Computing these metrics in scikit-learn

scikit-learn provides precision_score, recall_score, and f1_score, plus classification_report for a per-class summary. For multiclass problems, the average argument controls aggregation: macro treats every class equally, weighted accounts for class frequency, and micro pools all samples.

python
from sklearn.metrics import (precision_score, recall_score,
                             f1_score, classification_report)

y_true = [0, 1, 1, 1, 0, 1, 0, 0]
y_pred = [0, 1, 0, 1, 0, 1, 1, 0]

print("precision:", precision_score(y_true, y_pred))  # TP/(TP+FP)
print("recall:   ", recall_score(y_true, y_pred))     # TP/(TP+FN)
print("f1:       ", f1_score(y_true, y_pred))

# Per-class breakdown for multiclass or imbalanced data
print(classification_report(y_true, y_pred, digits=3))
Compute precision, recall, and F1 with scikit-learn.
  • classification_report gives precision, recall, and F1 for each class at once.
  • average='macro' is appropriate when every class matters equally regardless of size.
  • average='weighted' reflects class support, useful for imbalanced data summaries.
  • zero_division controls behavior when a class has no predicted or actual positives.

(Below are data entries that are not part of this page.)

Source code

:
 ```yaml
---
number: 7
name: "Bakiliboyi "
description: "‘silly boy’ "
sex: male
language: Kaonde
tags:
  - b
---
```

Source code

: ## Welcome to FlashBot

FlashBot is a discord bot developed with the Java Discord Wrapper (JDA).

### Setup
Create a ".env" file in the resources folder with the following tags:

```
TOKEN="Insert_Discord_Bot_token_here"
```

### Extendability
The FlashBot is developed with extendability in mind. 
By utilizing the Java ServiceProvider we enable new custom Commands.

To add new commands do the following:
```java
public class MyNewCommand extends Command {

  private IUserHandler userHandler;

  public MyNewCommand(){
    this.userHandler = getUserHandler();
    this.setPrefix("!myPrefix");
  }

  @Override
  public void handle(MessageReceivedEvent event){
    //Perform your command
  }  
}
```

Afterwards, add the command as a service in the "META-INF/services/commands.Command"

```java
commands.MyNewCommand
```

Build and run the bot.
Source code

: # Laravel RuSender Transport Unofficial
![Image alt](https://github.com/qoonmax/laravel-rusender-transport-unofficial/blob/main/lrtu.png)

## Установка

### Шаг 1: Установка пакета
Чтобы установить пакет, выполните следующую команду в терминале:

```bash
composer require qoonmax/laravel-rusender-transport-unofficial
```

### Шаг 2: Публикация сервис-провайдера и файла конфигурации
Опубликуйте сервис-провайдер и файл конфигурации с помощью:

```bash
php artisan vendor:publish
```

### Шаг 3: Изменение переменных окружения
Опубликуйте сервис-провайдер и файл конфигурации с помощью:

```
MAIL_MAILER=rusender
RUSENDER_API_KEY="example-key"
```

Accuracy can be misleading on imbalanced data: a model predicting the majority class for every input may score 95 percent accuracy while finding none of the rare positives. Precision and recall avoid this trap by focusing on the positive class.

Two summary tools help when the threshold is not fixed. The precision-recall curve and average precision (AP), a step-wise area-under-PR summary, capture performance across all thresholds and are preferred over ROC-AUC when positives are rare. Note that scikit-learn's average_precision_score uses a step-wise sum rather than trapezoidal interpolation, so it is not identical to auc(recall, precision). Reporting precision and recall together, rather than F1 alone, is good practice because F1 hides which side a model is weak on.

  • Average precision (AP) is a step-wise area-under-PR summary across thresholds.
  • Prefer the PR curve over ROC when the positive class is rare.
  • Always report precision and recall alongside F1 so the imbalance is visible.

Key takeaways

  • Precision is correctness of positive predictions; recall is coverage of actual positives.
  • F1 is the harmonic mean of precision and recall, high only when both are high.
  • Optimize precision when false positives are costly, recall when false negatives are costly.
  • On imbalanced data these metrics are far more informative than raw accuracy.
  • scikit-learn's classification_report gives per-class precision, recall, and F1 in one call.

Frequently asked questions

Precision measures how many predicted positives are actually correct, TP/(TP+FP). Recall measures how many actual positives were found, TP/(TP+FN). Precision is about avoiding false alarms; recall is about not missing real positives.
Accuracy can be high on imbalanced data even when the rare positive class is never detected. F1, the harmonic mean of precision and recall, focuses on the positive class and stays low if either precision or recall is poor.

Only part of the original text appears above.